→ **AVAILABLE DATA**:
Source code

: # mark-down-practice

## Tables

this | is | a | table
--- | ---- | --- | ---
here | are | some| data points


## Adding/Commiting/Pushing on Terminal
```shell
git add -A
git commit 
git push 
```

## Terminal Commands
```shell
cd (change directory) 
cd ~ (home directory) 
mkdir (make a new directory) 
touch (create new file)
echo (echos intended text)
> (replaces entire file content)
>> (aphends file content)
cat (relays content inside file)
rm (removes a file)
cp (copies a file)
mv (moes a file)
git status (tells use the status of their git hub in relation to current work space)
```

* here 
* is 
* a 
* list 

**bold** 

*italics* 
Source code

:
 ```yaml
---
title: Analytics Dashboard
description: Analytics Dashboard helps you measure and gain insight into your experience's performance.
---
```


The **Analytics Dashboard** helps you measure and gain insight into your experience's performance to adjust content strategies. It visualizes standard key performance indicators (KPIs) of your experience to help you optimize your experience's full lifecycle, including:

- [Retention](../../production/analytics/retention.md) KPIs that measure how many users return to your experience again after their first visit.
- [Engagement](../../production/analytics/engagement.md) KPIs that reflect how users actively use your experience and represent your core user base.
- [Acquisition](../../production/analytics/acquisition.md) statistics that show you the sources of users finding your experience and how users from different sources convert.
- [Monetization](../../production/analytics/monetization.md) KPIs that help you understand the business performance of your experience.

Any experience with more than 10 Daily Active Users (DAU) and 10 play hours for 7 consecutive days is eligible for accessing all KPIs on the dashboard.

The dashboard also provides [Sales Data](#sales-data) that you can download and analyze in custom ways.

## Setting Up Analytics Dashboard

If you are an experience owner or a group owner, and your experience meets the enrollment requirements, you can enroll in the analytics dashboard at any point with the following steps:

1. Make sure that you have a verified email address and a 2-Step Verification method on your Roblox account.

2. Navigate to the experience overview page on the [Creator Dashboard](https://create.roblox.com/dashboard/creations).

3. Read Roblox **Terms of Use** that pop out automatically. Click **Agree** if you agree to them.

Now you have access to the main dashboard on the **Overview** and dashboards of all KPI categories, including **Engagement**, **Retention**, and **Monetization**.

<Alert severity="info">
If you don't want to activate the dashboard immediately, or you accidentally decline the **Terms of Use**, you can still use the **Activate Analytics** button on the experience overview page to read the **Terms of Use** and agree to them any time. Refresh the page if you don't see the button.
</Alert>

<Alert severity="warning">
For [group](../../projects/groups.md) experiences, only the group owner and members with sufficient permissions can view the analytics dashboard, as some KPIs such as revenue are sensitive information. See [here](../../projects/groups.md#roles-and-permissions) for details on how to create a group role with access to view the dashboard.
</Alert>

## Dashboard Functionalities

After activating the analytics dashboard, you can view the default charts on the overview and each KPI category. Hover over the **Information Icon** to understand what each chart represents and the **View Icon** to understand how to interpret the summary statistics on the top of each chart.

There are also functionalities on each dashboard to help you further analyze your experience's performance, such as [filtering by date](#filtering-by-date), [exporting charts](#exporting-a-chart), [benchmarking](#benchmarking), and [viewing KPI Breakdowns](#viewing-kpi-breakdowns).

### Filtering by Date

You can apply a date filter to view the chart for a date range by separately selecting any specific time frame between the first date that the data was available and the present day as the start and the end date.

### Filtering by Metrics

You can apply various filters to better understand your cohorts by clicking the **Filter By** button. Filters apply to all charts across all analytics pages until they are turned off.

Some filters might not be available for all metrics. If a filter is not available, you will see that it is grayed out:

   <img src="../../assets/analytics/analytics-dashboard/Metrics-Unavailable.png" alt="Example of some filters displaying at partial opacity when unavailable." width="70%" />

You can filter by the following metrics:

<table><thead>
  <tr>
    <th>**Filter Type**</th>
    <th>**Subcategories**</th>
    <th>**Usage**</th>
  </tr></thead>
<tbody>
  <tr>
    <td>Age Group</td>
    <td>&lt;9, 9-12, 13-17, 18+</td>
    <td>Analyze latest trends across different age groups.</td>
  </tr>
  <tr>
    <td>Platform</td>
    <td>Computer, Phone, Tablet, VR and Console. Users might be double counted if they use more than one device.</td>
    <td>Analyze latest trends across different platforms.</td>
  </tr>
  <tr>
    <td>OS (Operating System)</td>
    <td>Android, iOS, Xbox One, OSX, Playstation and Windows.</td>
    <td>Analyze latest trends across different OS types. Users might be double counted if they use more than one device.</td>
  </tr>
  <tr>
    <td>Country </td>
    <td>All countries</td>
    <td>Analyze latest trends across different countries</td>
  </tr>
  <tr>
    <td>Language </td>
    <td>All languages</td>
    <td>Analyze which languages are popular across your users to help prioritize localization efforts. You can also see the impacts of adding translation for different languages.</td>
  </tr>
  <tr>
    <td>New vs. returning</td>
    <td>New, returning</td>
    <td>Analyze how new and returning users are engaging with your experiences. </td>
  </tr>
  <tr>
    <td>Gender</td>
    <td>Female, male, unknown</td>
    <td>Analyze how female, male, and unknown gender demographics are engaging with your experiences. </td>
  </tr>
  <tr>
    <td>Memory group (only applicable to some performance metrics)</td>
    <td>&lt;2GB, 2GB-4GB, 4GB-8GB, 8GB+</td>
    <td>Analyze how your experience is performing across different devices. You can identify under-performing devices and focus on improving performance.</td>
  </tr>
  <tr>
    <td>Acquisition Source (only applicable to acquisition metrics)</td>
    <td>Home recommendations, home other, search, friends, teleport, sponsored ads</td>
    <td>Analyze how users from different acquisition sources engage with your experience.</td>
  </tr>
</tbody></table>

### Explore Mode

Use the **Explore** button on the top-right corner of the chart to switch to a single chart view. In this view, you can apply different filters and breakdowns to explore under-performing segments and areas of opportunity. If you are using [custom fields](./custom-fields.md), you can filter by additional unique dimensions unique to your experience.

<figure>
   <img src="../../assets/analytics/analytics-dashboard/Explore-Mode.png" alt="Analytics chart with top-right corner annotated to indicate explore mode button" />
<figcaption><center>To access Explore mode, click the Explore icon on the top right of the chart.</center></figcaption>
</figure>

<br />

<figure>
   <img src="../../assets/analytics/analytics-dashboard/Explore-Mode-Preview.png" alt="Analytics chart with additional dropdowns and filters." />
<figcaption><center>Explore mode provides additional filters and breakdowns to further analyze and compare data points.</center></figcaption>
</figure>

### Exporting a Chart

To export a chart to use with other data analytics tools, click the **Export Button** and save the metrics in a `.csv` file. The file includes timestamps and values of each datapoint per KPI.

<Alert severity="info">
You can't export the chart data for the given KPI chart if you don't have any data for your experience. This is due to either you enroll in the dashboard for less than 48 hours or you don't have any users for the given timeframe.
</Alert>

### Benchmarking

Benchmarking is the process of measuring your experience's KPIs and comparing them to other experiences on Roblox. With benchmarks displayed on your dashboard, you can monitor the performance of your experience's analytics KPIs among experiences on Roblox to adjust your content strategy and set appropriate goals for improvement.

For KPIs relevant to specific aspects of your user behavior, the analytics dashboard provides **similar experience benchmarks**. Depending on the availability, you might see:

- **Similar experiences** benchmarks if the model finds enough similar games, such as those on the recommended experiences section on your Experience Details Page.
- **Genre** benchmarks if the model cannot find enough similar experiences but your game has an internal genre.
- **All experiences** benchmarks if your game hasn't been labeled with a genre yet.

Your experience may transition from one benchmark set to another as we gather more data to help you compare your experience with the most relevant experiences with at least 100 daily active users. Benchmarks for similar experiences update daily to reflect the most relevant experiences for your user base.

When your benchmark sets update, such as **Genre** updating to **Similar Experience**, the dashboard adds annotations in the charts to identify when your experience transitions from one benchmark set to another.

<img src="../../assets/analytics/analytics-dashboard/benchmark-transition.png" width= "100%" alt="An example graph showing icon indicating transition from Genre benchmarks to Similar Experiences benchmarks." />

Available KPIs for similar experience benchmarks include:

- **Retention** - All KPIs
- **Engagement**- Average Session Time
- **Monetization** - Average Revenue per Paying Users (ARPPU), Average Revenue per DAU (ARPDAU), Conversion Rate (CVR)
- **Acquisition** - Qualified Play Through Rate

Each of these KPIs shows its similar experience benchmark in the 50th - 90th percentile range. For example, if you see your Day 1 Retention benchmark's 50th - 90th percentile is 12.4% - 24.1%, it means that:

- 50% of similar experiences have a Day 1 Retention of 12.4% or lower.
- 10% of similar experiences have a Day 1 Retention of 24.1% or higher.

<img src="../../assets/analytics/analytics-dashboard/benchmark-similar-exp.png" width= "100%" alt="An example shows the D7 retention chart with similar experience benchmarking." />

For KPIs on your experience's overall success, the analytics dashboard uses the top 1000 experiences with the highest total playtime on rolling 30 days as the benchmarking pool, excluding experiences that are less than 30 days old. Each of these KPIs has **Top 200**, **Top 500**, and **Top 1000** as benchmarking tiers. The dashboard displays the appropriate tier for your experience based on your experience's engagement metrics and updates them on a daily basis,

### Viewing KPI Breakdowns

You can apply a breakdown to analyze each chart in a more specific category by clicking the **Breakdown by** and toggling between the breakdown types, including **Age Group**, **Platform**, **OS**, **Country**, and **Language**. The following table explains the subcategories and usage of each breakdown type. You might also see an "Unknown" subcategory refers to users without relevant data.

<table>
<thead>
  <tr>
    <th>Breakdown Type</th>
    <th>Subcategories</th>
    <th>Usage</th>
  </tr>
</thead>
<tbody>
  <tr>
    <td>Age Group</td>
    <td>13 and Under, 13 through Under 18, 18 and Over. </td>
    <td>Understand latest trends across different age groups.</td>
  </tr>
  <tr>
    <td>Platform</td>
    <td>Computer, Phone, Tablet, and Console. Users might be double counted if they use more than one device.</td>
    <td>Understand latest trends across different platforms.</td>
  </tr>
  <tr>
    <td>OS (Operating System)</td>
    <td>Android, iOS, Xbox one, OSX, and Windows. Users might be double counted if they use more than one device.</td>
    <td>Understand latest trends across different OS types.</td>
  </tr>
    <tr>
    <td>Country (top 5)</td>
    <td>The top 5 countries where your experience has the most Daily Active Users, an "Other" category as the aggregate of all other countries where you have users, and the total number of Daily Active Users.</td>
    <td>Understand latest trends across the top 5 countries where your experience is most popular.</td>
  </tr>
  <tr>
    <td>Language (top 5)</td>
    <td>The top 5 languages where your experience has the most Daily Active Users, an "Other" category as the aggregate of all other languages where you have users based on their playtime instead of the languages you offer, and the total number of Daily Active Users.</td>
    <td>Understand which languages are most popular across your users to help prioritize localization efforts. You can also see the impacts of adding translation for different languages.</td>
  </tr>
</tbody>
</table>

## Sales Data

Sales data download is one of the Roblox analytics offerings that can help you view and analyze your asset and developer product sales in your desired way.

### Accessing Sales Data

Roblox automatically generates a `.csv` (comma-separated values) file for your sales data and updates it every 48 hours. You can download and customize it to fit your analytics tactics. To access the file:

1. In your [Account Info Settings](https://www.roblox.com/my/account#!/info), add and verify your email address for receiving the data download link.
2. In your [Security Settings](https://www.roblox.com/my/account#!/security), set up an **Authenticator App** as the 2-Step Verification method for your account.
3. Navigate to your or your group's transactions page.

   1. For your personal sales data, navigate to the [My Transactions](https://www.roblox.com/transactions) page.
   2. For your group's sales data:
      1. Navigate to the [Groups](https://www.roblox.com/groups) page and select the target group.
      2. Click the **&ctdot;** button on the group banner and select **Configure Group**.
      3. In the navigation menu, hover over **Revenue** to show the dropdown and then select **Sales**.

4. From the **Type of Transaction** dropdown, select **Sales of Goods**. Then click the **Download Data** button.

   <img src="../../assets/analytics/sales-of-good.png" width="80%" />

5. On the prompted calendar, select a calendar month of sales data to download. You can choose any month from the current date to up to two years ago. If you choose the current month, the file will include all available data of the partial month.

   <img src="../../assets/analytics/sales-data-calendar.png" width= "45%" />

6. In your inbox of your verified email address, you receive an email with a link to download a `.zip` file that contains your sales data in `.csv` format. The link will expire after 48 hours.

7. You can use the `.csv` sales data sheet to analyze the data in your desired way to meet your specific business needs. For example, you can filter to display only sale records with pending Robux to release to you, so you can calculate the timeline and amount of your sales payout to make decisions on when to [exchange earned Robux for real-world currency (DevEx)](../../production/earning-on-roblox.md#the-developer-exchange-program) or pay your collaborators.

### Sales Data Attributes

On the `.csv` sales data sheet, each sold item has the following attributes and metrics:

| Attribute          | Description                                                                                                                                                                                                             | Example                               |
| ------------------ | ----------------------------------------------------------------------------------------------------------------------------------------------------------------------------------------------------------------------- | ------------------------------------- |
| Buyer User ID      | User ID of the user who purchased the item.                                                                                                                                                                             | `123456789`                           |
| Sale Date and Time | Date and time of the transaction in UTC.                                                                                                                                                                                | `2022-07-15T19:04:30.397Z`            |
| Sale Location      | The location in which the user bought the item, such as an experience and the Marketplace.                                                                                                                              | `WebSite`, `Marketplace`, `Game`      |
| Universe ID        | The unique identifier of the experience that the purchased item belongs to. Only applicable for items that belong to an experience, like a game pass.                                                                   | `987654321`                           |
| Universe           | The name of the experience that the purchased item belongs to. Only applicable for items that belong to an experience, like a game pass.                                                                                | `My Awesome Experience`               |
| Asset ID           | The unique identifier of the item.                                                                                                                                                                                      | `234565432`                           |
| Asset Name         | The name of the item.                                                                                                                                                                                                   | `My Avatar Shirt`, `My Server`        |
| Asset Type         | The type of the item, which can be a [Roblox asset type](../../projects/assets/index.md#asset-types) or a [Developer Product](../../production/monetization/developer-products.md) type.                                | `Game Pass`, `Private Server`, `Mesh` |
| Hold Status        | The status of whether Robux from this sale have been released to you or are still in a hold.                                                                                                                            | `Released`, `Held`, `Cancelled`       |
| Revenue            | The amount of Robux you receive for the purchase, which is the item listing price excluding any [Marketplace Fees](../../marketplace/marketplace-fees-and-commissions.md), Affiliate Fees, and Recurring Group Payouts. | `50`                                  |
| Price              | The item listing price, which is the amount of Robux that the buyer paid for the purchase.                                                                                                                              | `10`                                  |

→ **TASK BRIEF**: Go through the listing above and write out exactly the lines starting with the one holding "<th>Subcategories</th>" and running through the one holding "<td>Country (top 5)</td>", ends included, and no others.

→ **SOLUTION**:
    <th>Subcategories</th>
    <th>Usage</th>
  </tr>
</thead>
<tbody>
  <tr>
    <td>Age Group</td>
    <td>13 and Under, 13 through Under 18, 18 and Over. </td>
    <td>Understand latest trends across different age groups.</td>
  </tr>
  <tr>
    <td>Platform</td>
    <td>Computer, Phone, Tablet, and Console. Users might be double counted if they use more than one device.</td>
    <td>Understand latest trends across different platforms.</td>
  </tr>
  <tr>
    <td>OS (Operating System)</td>
    <td>Android, iOS, Xbox one, OSX, and Windows. Users might be double counted if they use more than one device.</td>
    <td>Understand latest trends across different OS types.</td>
  </tr>
    <tr>
    <td>Country (top 5)</td>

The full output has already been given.